Meistersänger der Widersprüchlichkeit
NÜRNBERG Man wird halt nicht jünger. Aber nach 30 Karrierejahren gleich einen Preis fürs Lebenswerk entgegennehmen? Für Rainhard Fendrich ist das ein Ding der Unmöglichkeit. Oder ein absolutes No-Go, wie diese Jungspunde heutzutage sagen würden. Letztens wollte man ihm einen solchen Freibrief fürs Abstellgleis überreichen, doch der 56-Jährige lehnte ab, denn er hat noch vieles vor. Also geht er auf Tournee und sinniert, voll im Saft stehend, Abend für Abend knapp drei Stunden lang über das Älterwerden.
Natürlich beißt sich da der Hund in den Schwanz, und tatsächlich hatte in der ausverkauften Meistersingerhalle der große Widerspruch das Regiment. Auf der einen Seite versteht Fendrich die Welt nicht mehr, hängt alten Zeiten nach und singt von seiner Jugendliebe „Frieda“ oder von den Prater-Besuchen in seiner Kindheit („Geisterbahn“).
Auf der anderen Seite aber verwehrt er zwei Stunden lang dem Publikum partout die guten alten Lieder, von denen er sechs am Ende in den Zugabenblock quetscht. Fendrich rührt also kräftig die Werbetrommel für seine aktuelle CD, aus der er nahezu jeden Song live darbietet. Ironischerweise heißt das neue Album „Meine Zeit“.

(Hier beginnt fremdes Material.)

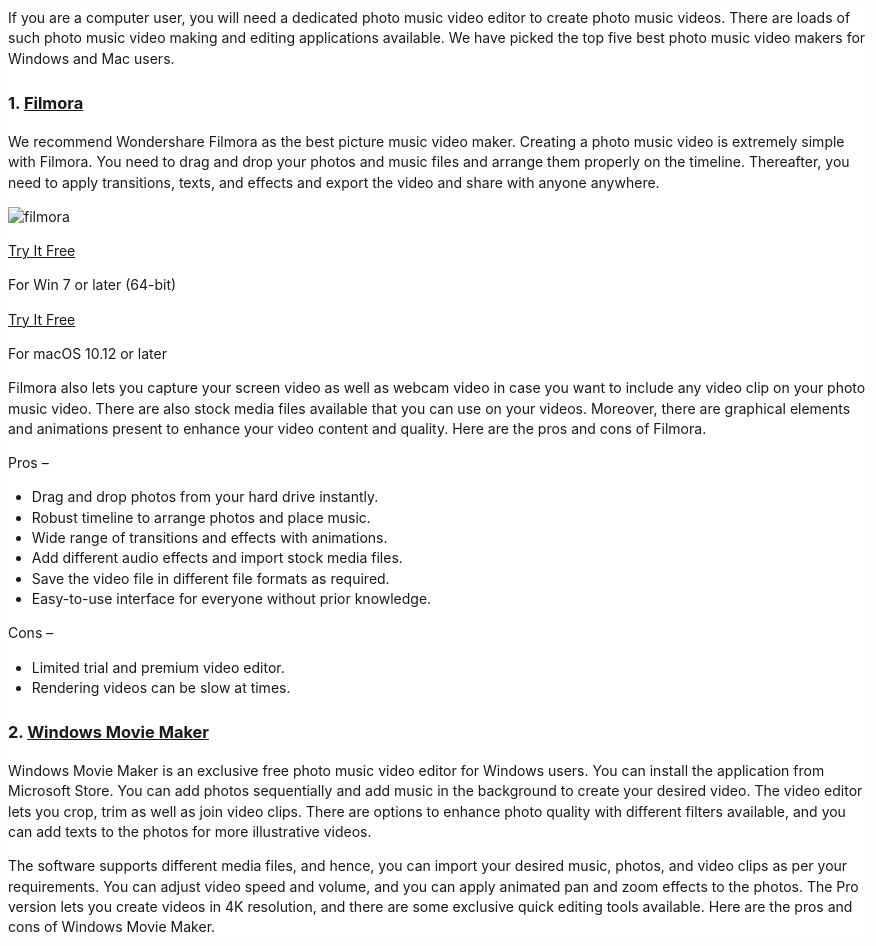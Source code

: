 If you are a computer user, you will need a dedicated photo music video editor to create photo music videos. There are loads of such photo music video making and editing applications available. We have picked the top five best photo music video makers for Windows and Mac users.

### 1\. [Filmora](https://tools.techidaily.com/wondershare/filmora/download/)

We recommend Wondershare Filmora as the best picture music video maker. Creating a photo music video is extremely simple with Filmora. You need to drag and drop your photos and music files and arrange them properly on the timeline. Thereafter, you need to apply transitions, texts, and effects and export the video and share with anyone anywhere.

![filmora](https://images.wondershare.com/filmora/guide/split-video-icon-filmora.jpg)

[Try It Free](https://tools.techidaily.com/wondershare/filmora/download/)

For Win 7 or later (64-bit)

[Try It Free](https://tools.techidaily.com/wondershare/filmora/download/)

For macOS 10.12 or later

Filmora also lets you capture your screen video as well as webcam video in case you want to include any video clip on your photo music video. There are also stock media files available that you can use on your videos. Moreover, there are graphical elements and animations present to enhance your video content and quality. Here are the pros and cons of Filmora.

Pros –

* Drag and drop photos from your hard drive instantly.
* Robust timeline to arrange photos and place music.
* Wide range of transitions and effects with animations.
* Add different audio effects and import stock media files.
* Save the video file in different file formats as required.
* Easy-to-use interface for everyone without prior knowledge.

Cons –

* Limited trial and premium video editor.
* Rendering videos can be slow at times.

### 2\. [Windows Movie Maker](https://tools.techidaily.com/wondershare/filmora/download/)

Windows Movie Maker is an exclusive free photo music video editor for Windows users. You can install the application from Microsoft Store. You can add photos sequentially and add music in the background to create your desired video. The video editor lets you crop, trim as well as join video clips. There are options to enhance photo quality with different filters available, and you can add texts to the photos for more illustrative videos.

The software supports different media files, and hence, you can import your desired music, photos, and video clips as per your requirements. You can adjust video speed and volume, and you can apply animated pan and zoom effects to the photos. The Pro version lets you create videos in 4K resolution, and there are some exclusive quick editing tools available. Here are the pros and cons of Windows Movie Maker.
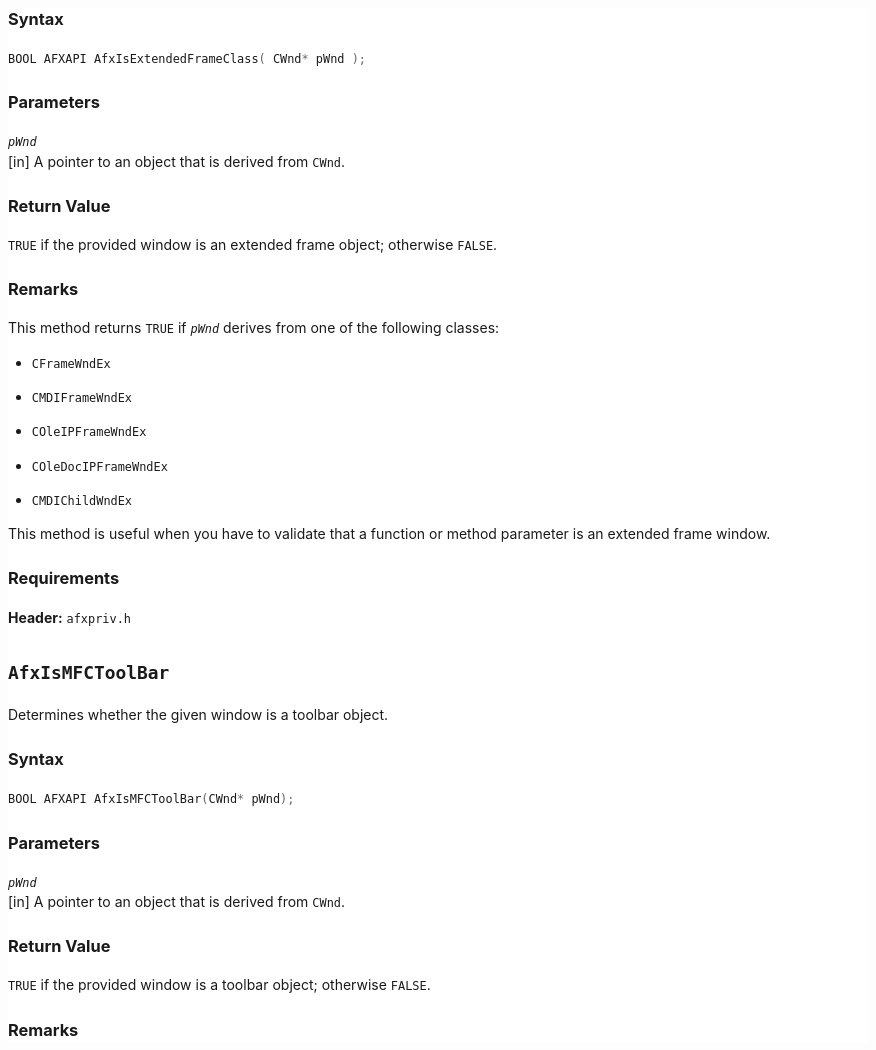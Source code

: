 ### Syntax

```cpp
BOOL AFXAPI AfxIsExtendedFrameClass( CWnd* pWnd );
```

### Parameters

*`pWnd`*\
[in] A pointer to an object that is derived from `CWnd`.

### Return Value

`TRUE` if the provided window is an extended frame object; otherwise `FALSE`.

### Remarks

This method returns `TRUE` if *`pWnd`* derives from one of the following classes:

- `CFrameWndEx`

- `CMDIFrameWndEx`

- `COleIPFrameWndEx`

- `COleDocIPFrameWndEx`

- `CMDIChildWndEx`

This method is useful when you have to validate that a function or method parameter is an extended frame window.

### Requirements

**Header:** `afxpriv.h`

## <a name="afxismfctoolbar"></a> `AfxIsMFCToolBar`

Determines whether the given window is a toolbar object.

### Syntax

```cpp
BOOL AFXAPI AfxIsMFCToolBar(CWnd* pWnd);
```

### Parameters

*`pWnd`*\
[in] A pointer to an object that is derived from `CWnd`.

### Return Value

`TRUE` if the provided window is a toolbar object; otherwise `FALSE`.

### Remarks

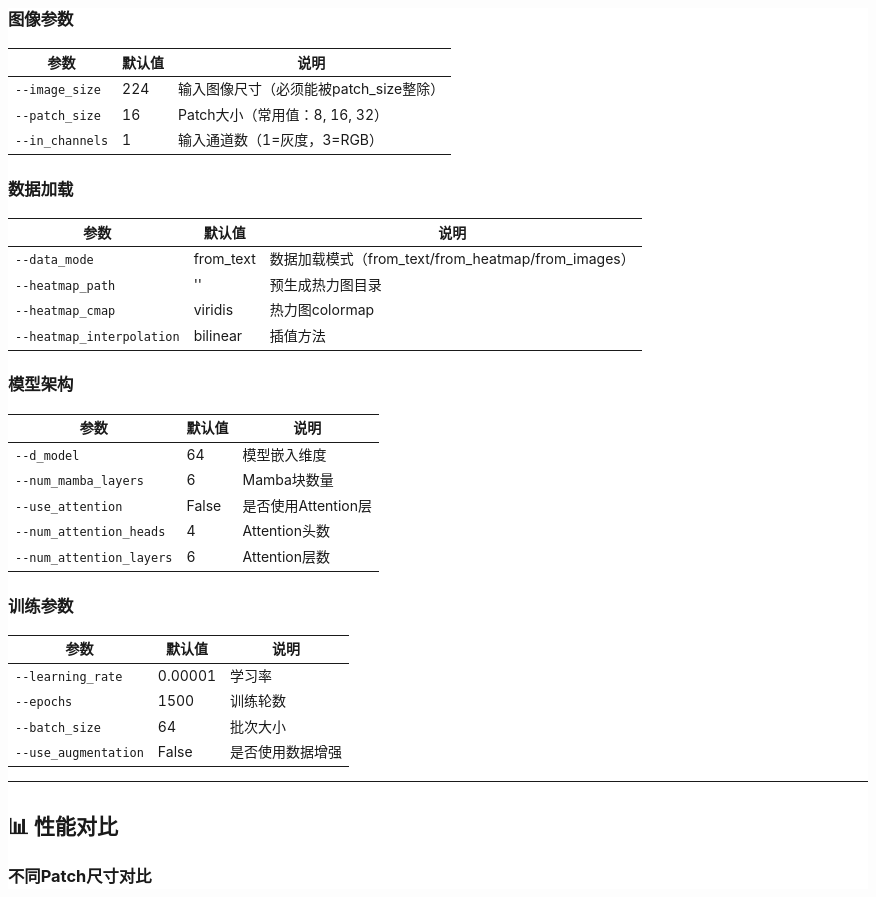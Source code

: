 ### 图像参数

| 参数 | 默认值 | 说明 |
|------|--------|------|
| `--image_size` | 224 | 输入图像尺寸（必须能被patch_size整除） |
| `--patch_size` | 16 | Patch大小（常用值：8, 16, 32） |
| `--in_channels` | 1 | 输入通道数（1=灰度，3=RGB） |

### 数据加载

| 参数 | 默认值 | 说明 |
|------|--------|------|
| `--data_mode` | from_text | 数据加载模式（from_text/from_heatmap/from_images） |
| `--heatmap_path` | '' | 预生成热力图目录 |
| `--heatmap_cmap` | viridis | 热力图colormap |
| `--heatmap_interpolation` | bilinear | 插值方法 |

### 模型架构

| 参数 | 默认值 | 说明 |
|------|--------|------|
| `--d_model` | 64 | 模型嵌入维度 |
| `--num_mamba_layers` | 6 | Mamba块数量 |
| `--use_attention` | False | 是否使用Attention层 |
| `--num_attention_heads` | 4 | Attention头数 |
| `--num_attention_layers` | 6 | Attention层数 |

### 训练参数

| 参数 | 默认值 | 说明 |
|------|--------|------|
| `--learning_rate` | 0.00001 | 学习率 |
| `--epochs` | 1500 | 训练轮数 |
| `--batch_size` | 64 | 批次大小 |
| `--use_augmentation` | False | 是否使用数据增强 |

---

## 📊 性能对比

### 不同Patch尺寸对比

An sich wäre diese Verweigerungshaltung gegenüber dem alten Liedgut ein ansprechendes Gegengewicht zu den vielen Musikern, die exakt an diesem Ort auf der Welle früherer Erfolge reiten und mit aufgewärmten Songs aus der guten alten Zeit ihre Rente aufbessern. Womöglich wollte aber das Publikum genau das, denn es fremdelte angesichts der weitgehend unbekannten Nummern und verfolgte ohne viel Aufhebens das Konzert in Zimmerlautstärke. Mittlerweile hat der Liedermacher den Stab an Begleitmusikern auf vier reduziert, wobei das fehlende Blasinstrumente-Sortiment die schmerzlichste Lücke ist. So wirken die Arrangements allzu oft etwas einfalls-, beinahe lustlos.
Den größten Beifall erhielt konsequenterweise nicht die Musik, sondern Fendrichs ausufernde Zwischenreden, in denen er aktuelle Geschehnisse und Anekdoten mit Wiener Schmäh vorträgt als kleine Philosophien des Alltags. Er erzählt von seinem Sohn, der 400 Facebook-Freunde hat und sogar einen von ihnen persönlich kennt.
Dass der Austropop der 80er- und 90er-Jahre noch immer ins Herz treffen kann, zeigte der Zugabenblock – da erwachten dann auch die Zuhörer. Man muss sich eben nicht immer krampfhaft weiterentwickeln. Vielleicht hätte Fendrich die Auszeichnung fürs Lebenswerk doch entgegennehmen sollen.